By April 16, 2017, seeing that Repkina was still living with Hargrove, Chavez issued her ultimatum. She told Hargrove to "fix this" and "get rid of her," according to a police affidavit cited by the Gazette-Times. She also cryptically said that if Repkina was "not gone by Thursday, I'm building a snowman."

Attorneys wanted to know: What does "building a snowman" mean?

It was a family joke about killing someone and hiding the person's body inside a snowman in a place so cold that the snow would never melt, Chavez explained in court, the Gazette-Times reported. Flinn, Hargrove's attorney, insisted this meant that Chavez was essentially saying she was going to kill Repkina. She said yes - but it was a joke.

Prosecutors point to a different incriminating message from Hargrove to Chavez: "I will have this solved permanently" by April 19, he wrote, the Gazette-Times reported.

On the afternoon of April 16, 2017, prosecutors say, Hargrove took Repkina into the woods and down the deserted logging road, and shot her in the head with the shotgun he borrowed from Thomas.

He then called Chavez, and the two met up for sex a few miles away, prosecutors said, according to the Gazette-Times. Flinn has emphasized that Chavez's story about the evening and how she arrived in Alsea changed at least once. But prosecutors say no forensic evidence ties her to the crime.

By April 19, after chasing the KFC receipt lead, police arrested Hargrove in Repkina's death.
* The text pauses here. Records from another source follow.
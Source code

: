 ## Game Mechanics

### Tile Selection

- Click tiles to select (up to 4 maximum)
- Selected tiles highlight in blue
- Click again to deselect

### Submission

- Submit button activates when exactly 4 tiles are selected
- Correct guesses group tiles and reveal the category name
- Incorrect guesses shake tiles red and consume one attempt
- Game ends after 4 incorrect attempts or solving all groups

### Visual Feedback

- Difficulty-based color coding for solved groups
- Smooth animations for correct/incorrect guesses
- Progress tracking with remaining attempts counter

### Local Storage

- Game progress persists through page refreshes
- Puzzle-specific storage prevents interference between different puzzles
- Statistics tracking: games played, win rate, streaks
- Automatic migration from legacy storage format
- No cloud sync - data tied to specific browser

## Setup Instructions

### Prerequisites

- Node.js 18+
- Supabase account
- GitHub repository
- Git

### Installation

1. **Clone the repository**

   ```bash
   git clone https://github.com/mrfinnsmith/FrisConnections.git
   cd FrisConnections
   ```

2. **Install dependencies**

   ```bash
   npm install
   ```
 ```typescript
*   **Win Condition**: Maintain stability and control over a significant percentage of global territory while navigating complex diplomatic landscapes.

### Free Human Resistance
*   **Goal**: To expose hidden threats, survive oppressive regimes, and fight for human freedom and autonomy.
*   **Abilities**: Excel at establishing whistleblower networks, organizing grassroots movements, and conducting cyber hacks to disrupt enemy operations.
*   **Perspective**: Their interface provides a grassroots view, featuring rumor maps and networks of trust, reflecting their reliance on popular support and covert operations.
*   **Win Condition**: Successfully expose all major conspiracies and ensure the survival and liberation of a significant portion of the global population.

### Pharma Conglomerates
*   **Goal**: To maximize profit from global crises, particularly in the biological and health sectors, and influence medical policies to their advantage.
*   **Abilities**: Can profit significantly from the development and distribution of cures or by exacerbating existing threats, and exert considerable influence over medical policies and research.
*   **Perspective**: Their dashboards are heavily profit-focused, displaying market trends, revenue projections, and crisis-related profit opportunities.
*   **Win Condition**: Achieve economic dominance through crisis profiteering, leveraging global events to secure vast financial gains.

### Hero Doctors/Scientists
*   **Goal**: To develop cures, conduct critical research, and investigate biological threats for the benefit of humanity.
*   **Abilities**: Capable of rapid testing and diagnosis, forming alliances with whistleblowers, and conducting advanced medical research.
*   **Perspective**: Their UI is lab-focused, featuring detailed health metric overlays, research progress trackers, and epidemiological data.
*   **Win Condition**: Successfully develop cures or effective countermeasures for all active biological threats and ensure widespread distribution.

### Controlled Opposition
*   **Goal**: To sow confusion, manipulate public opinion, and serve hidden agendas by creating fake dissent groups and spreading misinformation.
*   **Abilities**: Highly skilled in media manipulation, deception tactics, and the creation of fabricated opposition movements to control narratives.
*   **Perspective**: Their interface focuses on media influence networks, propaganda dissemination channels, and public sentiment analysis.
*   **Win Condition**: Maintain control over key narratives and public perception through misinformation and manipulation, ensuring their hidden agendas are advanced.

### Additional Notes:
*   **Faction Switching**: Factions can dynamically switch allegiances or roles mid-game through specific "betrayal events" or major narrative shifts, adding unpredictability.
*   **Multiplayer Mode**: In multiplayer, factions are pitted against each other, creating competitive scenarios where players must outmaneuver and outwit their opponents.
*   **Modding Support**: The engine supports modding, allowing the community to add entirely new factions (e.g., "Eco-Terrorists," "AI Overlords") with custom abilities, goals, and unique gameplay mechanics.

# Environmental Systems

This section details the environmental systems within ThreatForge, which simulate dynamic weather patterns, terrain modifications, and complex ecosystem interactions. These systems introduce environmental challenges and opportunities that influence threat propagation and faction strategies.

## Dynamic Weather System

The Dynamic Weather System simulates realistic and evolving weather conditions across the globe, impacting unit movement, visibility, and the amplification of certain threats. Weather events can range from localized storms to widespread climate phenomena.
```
In his initial interview with police, just before his arrest, Hargrove claimed he barely knew Repkina and had taken her on only a couple of dates, the Gazette-Times reported, citing transcripts of the interviews. He claimed he tried to break up with her after she said on Facebook that they were engaged after the second date.

"She posted that . . . after two dates?" the detective asked.

"Oh yeah, and it brought hell down upon me" from Chavez, Hargrove said.

But when detectives pressed Hargrove on his KFC dinner with Thomas, he started to hedge. They asked him where he threw away the garbage, and he said he tossed it in a trash can at Alsea's general store.

The detectives, however, told him that couldn't be true.

Hargrove, at that point, stopped talking, saying, "I want a lawyer."